WHAT YOU SHOULD DO - Where the word "These" shows up in the entries below, please copy the whole line.

__________________________________________________

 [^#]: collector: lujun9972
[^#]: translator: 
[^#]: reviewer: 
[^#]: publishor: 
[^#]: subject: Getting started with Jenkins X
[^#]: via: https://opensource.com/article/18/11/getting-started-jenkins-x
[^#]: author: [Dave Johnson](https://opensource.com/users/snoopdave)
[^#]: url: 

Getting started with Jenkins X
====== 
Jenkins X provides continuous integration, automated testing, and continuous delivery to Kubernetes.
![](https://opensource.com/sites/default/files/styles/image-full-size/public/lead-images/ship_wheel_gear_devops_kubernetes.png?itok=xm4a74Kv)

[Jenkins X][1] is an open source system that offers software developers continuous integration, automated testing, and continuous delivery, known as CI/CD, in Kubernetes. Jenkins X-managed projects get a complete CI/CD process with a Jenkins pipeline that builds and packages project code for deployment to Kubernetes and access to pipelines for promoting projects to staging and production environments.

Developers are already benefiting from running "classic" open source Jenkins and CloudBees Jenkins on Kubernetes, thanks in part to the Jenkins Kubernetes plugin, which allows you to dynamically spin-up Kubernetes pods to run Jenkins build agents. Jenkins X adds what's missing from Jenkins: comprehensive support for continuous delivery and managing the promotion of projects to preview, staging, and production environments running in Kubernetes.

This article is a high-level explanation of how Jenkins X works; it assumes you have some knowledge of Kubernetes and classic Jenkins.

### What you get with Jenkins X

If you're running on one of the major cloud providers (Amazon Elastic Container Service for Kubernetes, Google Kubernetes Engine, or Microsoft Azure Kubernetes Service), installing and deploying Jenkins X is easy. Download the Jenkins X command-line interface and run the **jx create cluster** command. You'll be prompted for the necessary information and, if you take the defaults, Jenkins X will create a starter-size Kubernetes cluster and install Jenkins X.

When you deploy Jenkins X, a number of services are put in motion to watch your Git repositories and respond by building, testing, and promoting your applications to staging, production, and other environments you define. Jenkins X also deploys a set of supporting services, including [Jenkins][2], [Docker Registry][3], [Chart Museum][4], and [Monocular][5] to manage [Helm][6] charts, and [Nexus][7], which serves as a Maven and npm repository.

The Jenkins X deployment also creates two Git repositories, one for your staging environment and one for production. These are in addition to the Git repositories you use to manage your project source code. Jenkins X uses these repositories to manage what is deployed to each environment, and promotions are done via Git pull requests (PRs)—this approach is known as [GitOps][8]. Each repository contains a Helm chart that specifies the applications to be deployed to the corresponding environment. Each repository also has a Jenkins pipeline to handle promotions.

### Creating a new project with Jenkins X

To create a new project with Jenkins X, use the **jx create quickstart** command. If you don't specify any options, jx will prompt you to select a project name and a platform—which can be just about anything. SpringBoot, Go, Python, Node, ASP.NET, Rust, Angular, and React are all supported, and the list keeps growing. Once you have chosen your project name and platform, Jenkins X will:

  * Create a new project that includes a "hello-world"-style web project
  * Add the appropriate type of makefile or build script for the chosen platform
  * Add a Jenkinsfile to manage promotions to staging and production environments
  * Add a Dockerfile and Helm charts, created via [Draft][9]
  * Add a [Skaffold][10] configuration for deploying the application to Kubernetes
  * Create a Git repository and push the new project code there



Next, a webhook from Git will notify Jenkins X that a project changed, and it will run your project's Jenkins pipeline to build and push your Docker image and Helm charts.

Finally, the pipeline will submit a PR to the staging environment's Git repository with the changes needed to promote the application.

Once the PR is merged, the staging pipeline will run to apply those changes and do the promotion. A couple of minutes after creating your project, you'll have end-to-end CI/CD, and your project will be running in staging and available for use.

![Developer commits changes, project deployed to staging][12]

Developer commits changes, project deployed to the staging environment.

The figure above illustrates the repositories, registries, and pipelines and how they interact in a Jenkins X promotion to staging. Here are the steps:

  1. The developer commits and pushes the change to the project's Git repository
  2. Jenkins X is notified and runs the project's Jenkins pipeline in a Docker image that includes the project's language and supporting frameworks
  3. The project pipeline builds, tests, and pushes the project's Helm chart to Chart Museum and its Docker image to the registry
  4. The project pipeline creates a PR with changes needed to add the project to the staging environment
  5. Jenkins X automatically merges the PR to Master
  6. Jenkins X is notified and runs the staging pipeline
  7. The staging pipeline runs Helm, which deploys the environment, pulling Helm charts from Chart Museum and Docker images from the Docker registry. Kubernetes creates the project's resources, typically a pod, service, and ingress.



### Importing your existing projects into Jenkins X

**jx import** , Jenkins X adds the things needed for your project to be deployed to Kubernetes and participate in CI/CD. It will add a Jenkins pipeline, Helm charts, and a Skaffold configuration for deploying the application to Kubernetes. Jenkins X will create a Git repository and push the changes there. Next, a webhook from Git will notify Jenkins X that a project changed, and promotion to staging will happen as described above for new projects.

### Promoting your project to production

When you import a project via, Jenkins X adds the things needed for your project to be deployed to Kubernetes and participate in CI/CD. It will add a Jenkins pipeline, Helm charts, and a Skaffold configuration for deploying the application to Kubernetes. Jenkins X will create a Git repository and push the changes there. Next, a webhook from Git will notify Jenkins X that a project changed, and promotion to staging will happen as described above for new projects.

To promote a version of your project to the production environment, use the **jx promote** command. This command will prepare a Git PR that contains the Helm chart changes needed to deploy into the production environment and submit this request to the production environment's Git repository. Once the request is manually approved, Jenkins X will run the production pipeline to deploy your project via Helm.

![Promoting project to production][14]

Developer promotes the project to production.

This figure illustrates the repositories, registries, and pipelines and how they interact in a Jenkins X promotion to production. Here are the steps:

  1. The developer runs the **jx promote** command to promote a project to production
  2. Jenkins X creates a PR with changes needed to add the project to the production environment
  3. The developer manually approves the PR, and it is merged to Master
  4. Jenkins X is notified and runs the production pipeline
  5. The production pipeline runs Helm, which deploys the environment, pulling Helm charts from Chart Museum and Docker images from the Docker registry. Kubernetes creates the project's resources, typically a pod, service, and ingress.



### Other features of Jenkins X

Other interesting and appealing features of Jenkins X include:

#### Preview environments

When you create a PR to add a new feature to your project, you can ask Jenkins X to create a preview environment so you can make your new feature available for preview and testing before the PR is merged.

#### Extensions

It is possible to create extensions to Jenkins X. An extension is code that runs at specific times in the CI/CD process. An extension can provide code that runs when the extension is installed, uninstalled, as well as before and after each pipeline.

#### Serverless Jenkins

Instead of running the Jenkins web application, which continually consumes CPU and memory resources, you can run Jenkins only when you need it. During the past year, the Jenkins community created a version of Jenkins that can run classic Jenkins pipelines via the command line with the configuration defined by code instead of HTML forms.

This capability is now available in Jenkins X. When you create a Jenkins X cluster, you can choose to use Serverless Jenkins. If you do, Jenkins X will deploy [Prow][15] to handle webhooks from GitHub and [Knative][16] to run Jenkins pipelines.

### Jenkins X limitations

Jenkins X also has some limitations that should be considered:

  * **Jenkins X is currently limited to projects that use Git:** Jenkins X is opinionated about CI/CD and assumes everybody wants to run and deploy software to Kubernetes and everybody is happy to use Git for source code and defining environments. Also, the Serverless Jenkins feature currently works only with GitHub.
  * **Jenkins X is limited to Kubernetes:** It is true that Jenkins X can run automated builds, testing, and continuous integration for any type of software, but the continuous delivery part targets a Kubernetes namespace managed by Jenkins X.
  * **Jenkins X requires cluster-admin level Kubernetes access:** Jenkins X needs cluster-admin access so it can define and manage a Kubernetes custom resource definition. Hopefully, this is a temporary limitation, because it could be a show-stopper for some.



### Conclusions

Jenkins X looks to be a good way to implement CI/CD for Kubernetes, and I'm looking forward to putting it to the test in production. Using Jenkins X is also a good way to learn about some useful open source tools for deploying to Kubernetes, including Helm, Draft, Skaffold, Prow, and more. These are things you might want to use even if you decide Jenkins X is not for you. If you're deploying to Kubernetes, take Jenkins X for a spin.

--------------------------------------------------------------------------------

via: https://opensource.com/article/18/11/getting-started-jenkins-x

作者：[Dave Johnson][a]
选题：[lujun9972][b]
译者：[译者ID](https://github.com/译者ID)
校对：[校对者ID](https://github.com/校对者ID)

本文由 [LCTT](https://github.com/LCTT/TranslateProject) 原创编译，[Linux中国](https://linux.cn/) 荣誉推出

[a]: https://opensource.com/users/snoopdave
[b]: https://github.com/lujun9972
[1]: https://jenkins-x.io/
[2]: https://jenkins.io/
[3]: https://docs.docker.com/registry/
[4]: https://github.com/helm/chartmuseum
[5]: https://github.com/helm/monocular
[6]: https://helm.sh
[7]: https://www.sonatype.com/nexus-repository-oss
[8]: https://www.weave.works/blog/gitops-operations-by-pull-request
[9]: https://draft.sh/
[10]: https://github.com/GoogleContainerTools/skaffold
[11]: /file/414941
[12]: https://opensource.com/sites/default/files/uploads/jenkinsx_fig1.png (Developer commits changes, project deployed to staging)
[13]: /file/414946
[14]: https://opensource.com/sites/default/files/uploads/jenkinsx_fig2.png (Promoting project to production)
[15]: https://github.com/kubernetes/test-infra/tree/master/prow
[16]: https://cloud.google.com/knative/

__________________________________________________

RESPONSE BELOW -
The Jenkins X deployment also creates two Git repositories, one for your staging environment and one for production. These are in addition to the Git repositories you use to manage your project source code. Jenkins X uses these repositories to manage what is deployed to each environment, and promotions are done via Git pull requests (PRs)—this approach is known as [GitOps][8]. Each repository contains a Helm chart that specifies the applications to be deployed to the corresponding environment. Each repository also has a Jenkins pipeline to handle promotions.
Jenkins X looks to be a good way to implement CI/CD for Kubernetes, and I'm looking forward to putting it to the test in production. Using Jenkins X is also a good way to learn about some useful open source tools for deploying to Kubernetes, including Helm, Draft, Skaffold, Prow, and more. These are things you might want to use even if you decide Jenkins X is not for you. If you're deploying to Kubernetes, take Jenkins X for a spin.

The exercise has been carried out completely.